From: ENO1 promotes liver carcinogenesis through YAP1-dependent arachidonic acid metabolism
a, Protein levels of COX2 were measured in PLC cells treated with different doses of aspirin. Actin served as a negative control. b, COX2 enzyme activity was measured in the tumor lysates of Fig. 5b using ELISA (n = 10). c, Protein levels of ENO1 and YAP1 were measured in the tumor lysates of Fig. 5b.

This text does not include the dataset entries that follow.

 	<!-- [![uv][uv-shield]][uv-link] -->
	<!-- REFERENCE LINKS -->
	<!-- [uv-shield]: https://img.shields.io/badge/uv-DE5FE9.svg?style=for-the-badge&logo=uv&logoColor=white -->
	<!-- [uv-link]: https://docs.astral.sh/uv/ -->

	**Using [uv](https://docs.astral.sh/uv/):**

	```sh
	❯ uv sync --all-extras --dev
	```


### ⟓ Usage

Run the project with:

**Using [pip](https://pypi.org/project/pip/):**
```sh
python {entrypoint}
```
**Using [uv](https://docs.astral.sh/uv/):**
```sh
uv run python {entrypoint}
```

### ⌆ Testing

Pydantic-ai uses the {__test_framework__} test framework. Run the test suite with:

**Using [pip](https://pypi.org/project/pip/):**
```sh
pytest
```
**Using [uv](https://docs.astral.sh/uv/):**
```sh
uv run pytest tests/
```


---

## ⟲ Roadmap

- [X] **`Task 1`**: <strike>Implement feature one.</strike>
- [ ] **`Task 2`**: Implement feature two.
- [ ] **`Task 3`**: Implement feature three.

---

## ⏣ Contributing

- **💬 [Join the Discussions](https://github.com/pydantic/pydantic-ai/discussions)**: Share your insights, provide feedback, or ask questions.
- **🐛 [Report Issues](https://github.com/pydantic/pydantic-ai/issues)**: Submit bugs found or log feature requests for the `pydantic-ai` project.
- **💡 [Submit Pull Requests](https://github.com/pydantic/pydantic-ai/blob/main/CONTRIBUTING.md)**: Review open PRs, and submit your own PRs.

Actin served as a negative control. d, Protein levels of mus-ENO1 or mus-YAP1 were measured in Hepa 1–6 cells stably infected with viruses expressing mus-ENO1 or mus-YAP1. e, COX2 enzyme activity was measured in the tumor lysates of Fig. 5e, g using ELISA (n = 5). f, g, Protein levels of ENO1 (Flag), YAP1, PLCB1, and HPGD were measured in the tumor lysates of Fig. 5e, g. Calnexin served as a loading control. h, COX2 enzyme activity was measured in the tumor lysates of Fig. 5i using ELISA (n = 5). i, j, protein (i) and mRNA (j) levels of YAP1, PTGS2 (COX2), PLCB1, and HPGD were detected in the tumor lysates of Fig. 5i. Calnexin served as a loading control. Immunoblots are representative of three independent experiments (a,d). Error bars denote the mean ± s.e.m. (b,e,h,j). Statistical analyses were performed by two-tailed Student’s t-test (b,e,h,j).